── PROVIDED RECORDS
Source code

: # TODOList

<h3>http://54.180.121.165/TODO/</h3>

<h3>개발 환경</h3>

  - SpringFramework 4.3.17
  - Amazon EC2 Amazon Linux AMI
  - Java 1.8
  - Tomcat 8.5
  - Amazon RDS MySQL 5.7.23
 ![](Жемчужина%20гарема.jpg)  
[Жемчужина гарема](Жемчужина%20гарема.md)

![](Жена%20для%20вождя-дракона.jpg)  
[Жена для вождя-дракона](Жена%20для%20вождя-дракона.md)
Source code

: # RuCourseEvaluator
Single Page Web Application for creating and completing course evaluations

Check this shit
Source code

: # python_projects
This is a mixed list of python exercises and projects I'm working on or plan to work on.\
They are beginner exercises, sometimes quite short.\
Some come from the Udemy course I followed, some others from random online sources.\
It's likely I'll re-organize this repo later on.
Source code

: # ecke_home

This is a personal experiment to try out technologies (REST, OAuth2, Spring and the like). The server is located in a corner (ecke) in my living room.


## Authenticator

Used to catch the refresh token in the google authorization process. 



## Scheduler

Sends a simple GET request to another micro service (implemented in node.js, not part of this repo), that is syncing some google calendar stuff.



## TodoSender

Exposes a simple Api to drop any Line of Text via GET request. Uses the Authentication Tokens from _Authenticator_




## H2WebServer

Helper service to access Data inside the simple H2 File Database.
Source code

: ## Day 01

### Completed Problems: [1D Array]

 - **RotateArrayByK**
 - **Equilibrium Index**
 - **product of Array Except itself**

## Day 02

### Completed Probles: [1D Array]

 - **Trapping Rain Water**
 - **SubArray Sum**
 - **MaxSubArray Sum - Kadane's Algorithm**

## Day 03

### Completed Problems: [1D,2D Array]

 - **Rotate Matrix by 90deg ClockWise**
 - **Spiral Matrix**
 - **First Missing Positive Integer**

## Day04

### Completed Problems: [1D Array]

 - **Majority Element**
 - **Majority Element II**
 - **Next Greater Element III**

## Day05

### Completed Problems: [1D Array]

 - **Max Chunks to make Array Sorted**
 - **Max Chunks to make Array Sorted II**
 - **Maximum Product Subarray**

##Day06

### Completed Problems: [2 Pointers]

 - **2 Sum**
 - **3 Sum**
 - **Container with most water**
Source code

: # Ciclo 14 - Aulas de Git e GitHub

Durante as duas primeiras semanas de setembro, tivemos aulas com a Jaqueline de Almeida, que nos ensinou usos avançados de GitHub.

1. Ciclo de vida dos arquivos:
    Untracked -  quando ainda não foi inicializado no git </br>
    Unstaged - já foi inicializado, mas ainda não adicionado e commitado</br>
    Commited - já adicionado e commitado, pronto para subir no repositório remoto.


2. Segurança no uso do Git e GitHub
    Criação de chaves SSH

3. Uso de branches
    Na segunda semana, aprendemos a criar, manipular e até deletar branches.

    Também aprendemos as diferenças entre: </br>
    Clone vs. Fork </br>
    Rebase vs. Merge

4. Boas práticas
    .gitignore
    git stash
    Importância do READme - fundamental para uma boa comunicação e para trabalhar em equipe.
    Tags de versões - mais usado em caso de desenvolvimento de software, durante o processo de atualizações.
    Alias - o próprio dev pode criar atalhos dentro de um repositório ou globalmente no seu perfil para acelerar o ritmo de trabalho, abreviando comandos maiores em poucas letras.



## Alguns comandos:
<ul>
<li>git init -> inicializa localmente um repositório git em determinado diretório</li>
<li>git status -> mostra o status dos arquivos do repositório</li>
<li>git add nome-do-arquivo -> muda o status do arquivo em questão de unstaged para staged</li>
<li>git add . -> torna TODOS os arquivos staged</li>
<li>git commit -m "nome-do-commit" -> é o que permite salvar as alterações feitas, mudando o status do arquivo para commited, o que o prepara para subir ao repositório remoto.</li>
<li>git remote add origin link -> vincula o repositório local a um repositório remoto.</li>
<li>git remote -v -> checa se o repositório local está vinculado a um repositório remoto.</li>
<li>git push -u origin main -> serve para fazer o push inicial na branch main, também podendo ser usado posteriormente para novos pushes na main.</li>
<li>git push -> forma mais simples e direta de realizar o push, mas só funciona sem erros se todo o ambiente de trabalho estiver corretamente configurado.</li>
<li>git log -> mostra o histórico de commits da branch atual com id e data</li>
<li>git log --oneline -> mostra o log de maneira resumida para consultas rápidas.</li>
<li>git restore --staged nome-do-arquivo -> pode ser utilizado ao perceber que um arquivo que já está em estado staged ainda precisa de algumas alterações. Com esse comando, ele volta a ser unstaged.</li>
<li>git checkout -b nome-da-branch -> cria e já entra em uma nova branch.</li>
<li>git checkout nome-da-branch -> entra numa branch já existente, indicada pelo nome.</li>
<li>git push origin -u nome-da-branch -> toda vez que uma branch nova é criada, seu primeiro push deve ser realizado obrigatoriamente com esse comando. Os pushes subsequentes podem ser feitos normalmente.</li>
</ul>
────
── PROVIDED RECORDS
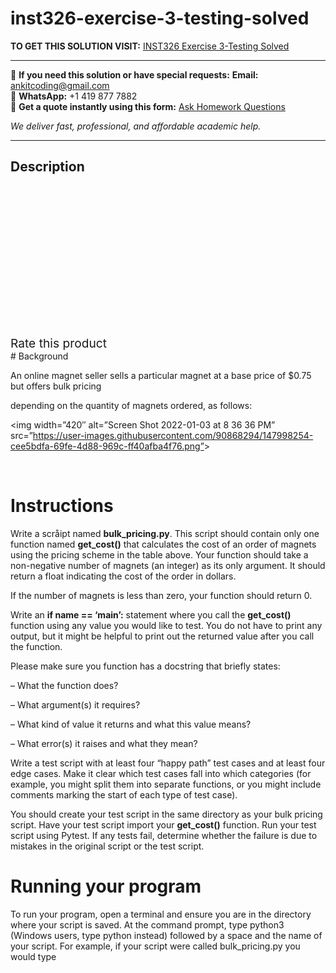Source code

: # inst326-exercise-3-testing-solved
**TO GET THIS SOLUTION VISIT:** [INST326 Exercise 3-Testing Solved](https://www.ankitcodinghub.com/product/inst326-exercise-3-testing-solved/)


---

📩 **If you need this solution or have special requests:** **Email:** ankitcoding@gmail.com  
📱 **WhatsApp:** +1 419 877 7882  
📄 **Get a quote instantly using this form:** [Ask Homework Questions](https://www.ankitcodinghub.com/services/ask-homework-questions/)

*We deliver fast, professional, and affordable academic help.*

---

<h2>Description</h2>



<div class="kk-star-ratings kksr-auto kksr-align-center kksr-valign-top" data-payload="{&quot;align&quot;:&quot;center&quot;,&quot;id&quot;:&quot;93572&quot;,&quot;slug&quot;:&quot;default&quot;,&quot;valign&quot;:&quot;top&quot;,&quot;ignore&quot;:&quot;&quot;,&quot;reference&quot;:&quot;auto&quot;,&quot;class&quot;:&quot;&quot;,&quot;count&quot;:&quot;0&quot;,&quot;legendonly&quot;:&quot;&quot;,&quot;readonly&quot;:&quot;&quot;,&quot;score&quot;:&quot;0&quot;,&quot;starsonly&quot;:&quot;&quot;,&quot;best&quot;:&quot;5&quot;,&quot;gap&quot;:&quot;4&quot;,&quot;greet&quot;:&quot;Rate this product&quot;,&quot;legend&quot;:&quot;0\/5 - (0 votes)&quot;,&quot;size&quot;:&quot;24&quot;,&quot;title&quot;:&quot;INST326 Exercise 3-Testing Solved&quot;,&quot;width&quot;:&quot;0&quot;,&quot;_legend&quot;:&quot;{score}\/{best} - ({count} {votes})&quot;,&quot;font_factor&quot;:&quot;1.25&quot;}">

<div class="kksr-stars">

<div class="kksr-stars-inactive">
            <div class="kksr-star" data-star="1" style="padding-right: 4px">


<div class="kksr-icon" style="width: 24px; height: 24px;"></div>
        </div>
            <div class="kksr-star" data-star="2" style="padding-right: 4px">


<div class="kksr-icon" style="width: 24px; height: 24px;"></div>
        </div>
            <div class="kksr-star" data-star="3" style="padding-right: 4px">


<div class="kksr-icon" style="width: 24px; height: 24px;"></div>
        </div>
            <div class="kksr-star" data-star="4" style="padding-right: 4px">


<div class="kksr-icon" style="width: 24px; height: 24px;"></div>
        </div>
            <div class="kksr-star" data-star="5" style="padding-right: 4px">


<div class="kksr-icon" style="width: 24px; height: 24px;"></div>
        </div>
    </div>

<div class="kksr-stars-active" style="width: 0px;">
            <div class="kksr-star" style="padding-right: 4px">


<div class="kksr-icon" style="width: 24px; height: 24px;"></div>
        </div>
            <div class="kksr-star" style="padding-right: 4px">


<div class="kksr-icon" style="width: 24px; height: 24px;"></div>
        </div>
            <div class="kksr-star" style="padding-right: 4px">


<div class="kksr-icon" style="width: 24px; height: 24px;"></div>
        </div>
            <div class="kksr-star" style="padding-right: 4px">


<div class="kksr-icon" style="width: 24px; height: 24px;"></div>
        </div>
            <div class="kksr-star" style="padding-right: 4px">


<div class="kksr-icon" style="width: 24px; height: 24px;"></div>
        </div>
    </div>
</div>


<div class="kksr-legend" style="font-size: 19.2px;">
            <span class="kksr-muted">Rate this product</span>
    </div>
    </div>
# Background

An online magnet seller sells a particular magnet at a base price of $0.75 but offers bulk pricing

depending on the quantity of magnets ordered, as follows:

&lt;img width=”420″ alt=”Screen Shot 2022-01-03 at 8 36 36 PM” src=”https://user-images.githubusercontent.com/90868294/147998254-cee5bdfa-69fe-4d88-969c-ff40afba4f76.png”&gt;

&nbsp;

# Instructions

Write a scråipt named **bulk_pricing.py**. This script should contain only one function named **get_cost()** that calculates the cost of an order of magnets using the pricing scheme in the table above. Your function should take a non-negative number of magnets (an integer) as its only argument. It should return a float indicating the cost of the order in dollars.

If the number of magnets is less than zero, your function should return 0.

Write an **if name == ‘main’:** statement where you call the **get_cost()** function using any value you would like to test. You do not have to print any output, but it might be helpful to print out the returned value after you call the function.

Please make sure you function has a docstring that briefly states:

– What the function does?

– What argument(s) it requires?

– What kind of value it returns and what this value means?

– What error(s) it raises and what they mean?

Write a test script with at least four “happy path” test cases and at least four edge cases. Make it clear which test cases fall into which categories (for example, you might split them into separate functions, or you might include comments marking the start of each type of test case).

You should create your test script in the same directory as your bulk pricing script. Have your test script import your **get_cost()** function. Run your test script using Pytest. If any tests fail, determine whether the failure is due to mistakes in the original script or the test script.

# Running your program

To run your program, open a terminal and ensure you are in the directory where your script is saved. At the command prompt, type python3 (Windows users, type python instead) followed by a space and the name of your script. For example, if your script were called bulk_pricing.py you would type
────
**WHAT THE TASK ASKS**
From the records above, retype only the lines starting at the line that contains "GET THIS SOLUTION" and ending at the line that contains "<h2>Description</h2>", both included.

**ANSWER TO THE EXERCISE**
**TO GET THIS SOLUTION VISIT:** [INST326 Exercise 3-Testing Solved](https://www.ankitcodinghub.com/product/inst326-exercise-3-testing-solved/)


---

📩 **If you need this solution or have special requests:** **Email:** ankitcoding@gmail.com  
📱 **WhatsApp:** +1 419 877 7882  
📄 **Get a quote instantly using this form:** [Ask Homework Questions](https://www.ankitcodinghub.com/services/ask-homework-questions/)

*We deliver fast, professional, and affordable academic help.*

---

<h2>Description</h2>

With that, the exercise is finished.